29. April 2024 | Von Eva Casper | 11 Minuten Lesezeit
Kaho Nouchi ist eine der wenigen Tate-Profis in Japan. Fotos: privat

Tate ist eine Form des Bühnenkampfes in Japan – und eine Männerwelt, sagt Kaho Nouchi. Sie wollte trotzdem nie etwas anderes machen. Über den Kampf ums Gewinnen auf und abseits der Bühne. 

Von Eva Casper, Kyoto

 

Zusammenfassung:

Kaho Nouchi bricht in der männlich dominierten Welt des Tate, einer japanischen Bühnenkampfkunst, als Lehrerin und Performerin neue Wege für Frauen. Sie betont, dass Tate Unterhaltung ist, keine echte Kampfkunst, und dass die Sieger im Voraus feststehen. Nouchi, die seit ihrem dritten Lebensjahr Tate trainiert, führt die Schwertkampfgruppe „Sukedachi-ya Ohako“. Sie gibt nicht nur Unterricht und tritt in Shows auf, sondern nutzt auch soziale Medien und Online-Kurse, um international zu lehren. Ihre Stärke zieht sie aus der Balance zwischen Aktion und Ruhe, und sie betrachtet Stärke als Geerdetsein und Furchtlosigkeit. Nouchis Arbeit und die anderer Frauen wie Kyo Kasumi in den USA zeigen, dass Tate offen für alle ist, unabhängig von Geschlecht oder Alter.

 

Ein Zweikampf. Die Stöcke knallen aufeinander. Ein Schritt nach vorn, ein Schritt zurück, ausweichen, vorstoßen. Gewinnen oder verlieren – das ist hier die Frage. Doch plötzlich stockt das Duell, als wüssten die Kontrahent*innen nicht mehr weiter. Lehrerin Kaho Nouchi hilft und erklärt noch einmal genau die Choreografie. In welche Richtung muss ich ausweichen? Wie genau den Stock halten? Nouchi lehrt Tate (ausgesprochen: Taté), eine Form des Bühnenkampfes in Japan. 

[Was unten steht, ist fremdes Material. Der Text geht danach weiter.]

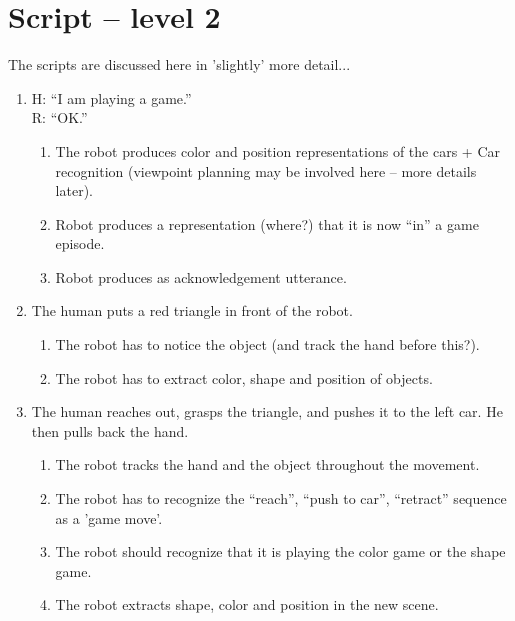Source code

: \documentclass{article}
\begin{document}

\section{Script -- level 2}
The scripts are discussed here in 'slightly' more detail...

\begin{enumerate}
\item \label{lvl2:step1}
  H: ``I am playing a game.''\\
  R: ``OK.''
  \begin{enumerate}
  \item \label{lvl1:step1:detail0} The robot produces color and
    position representations of the cars + Car recognition (viewpoint
    planning may be involved here -- more details later).
  \item \label{lvl2:step1:detail1} Robot produces a representation
    (where?) that it is now ``in'' a game episode.
  \item \label{lvl2:step1:detail2} Robot produces as acknowledgement
    utterance.
  \end{enumerate}

\item \label{lvl2:step2}
  The human puts a red triangle in front of the robot.
  \begin{enumerate}
  \item \label{lvl2:step2:detail} The robot has to notice the object
    (and track the hand before this?).
  \item \label{lvl2:step2:detail2} The robot has to extract color,
    shape and position of objects.
  \end{enumerate}

\item \label{lvl2:step3}
  The human reaches out, grasps the triangle, and pushes it to the
  left car. He then pulls back the hand.
  \begin{enumerate}
  \item \label{lvl2:step3:detail1}
    The robot tracks the hand and the object throughout the movement.
  \item \label{lvl2:step3:detail2} The robot has to recognize the
    ``reach'', ``push to car'', ``retract'' sequence as a 'game
    move'.
  \item \label{lvl2:step3:detail3} The robot should recognize that it
    is playing the color game or the shape game.
  \item \label{lvl2:step3:detail4} The robot extracts shape, color and
    position in the new scene.
  \end{enumerate}


\end{enumerate}
\end{document}
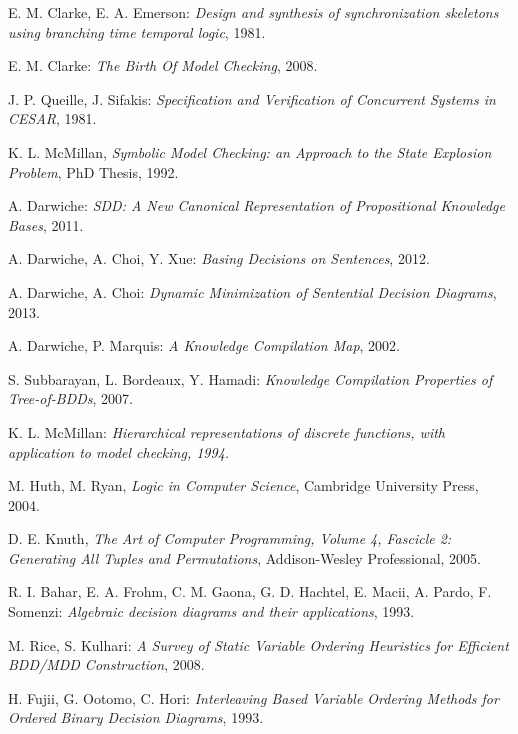 \documentclass[11pt]{article}
\begin{document}
\begin{thebibliography}{9}

 E. M. Clarke, E. A. Emerson: \textit{Design and synthesis of synchronization skeletons using branching time temporal logic}, 1981.

 E. M. Clarke: \textit{The Birth Of Model Checking}, 2008.

 J. P. Queille, J. Sifakis: \textit{Specification and Verification of Concurrent Systems in CESAR}, 1981.

 K. L. McMillan, \textit{Symbolic Model Checking: an Approach to the State Explosion Problem}, PhD Thesis, 1992. 


A. Darwiche:\emph{ SDD: A New Canonical Representation of Propositional Knowledge Bases}, 2011.

A. Darwiche, A. Choi, Y. Xue: \emph{Basing Decisions on Sentences}, 2012.

A. Darwiche, A. Choi: \textit{Dynamic Minimization of Sentential Decision Diagrams}, 2013.

  A. Darwiche, P. Marquis:
  \emph{A Knowledge Compilation Map}, 2002.

S. Subbarayan, L. Bordeaux, Y. Hamadi:\textit{
Knowledge Compilation Properties of Tree-of-BDDs}, 2007.

K. L. McMillan:\textit{ Hierarchical representations of discrete functions, with application to model checking, 1994.
}

 M. Huth, M. Ryan, 
\emph{Logic in Computer Science},
Cambridge University Press, 2004.

 D. E. Knuth, \textit{The Art of Computer Programming, Volume
4, Fascicle 2: Generating All Tuples and Permutations}, Addison-Wesley Professional, 2005.

  R. I. Bahar, E. A. Frohm, C. M. Gaona, G. D. Hachtel, E. Macii, A. Pardo, F. Somenzi:\textit{
Algebraic decision diagrams and their applications}, 1993.

 M. Rice, S. Kulhari:\textit{ A Survey of Static Variable Ordering Heuristics for Efficient BDD/MDD Construction}, 2008.

 H. Fujii, G. Ootomo, C. Hori: \textit{Interleaving Based Variable Ordering Methods for Ordered Binary Decision Diagrams}, 1993.


\end{thebibliography}
\end{document}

Wer schon mal einen Samurai-Film gesehen hat, dem ist auch Tate schon begegnet. Filme wie „Last Samurai“ mit Tom Cruise und der Klassiker „Sieben Samurai“ greifen darauf zurück. Oder die Serie „Shōgun“, die im Februar auf Disney+ gestartet ist und auch kämpfende Frauen zeigt. Ein Gefecht mit Schwertern oder anderen Waffen möglichst spannend darzustellen ist das Ziel dieser Kunstform. Die Schüler*innen lernen an diesem Tag allerdings mit Holzstöcken.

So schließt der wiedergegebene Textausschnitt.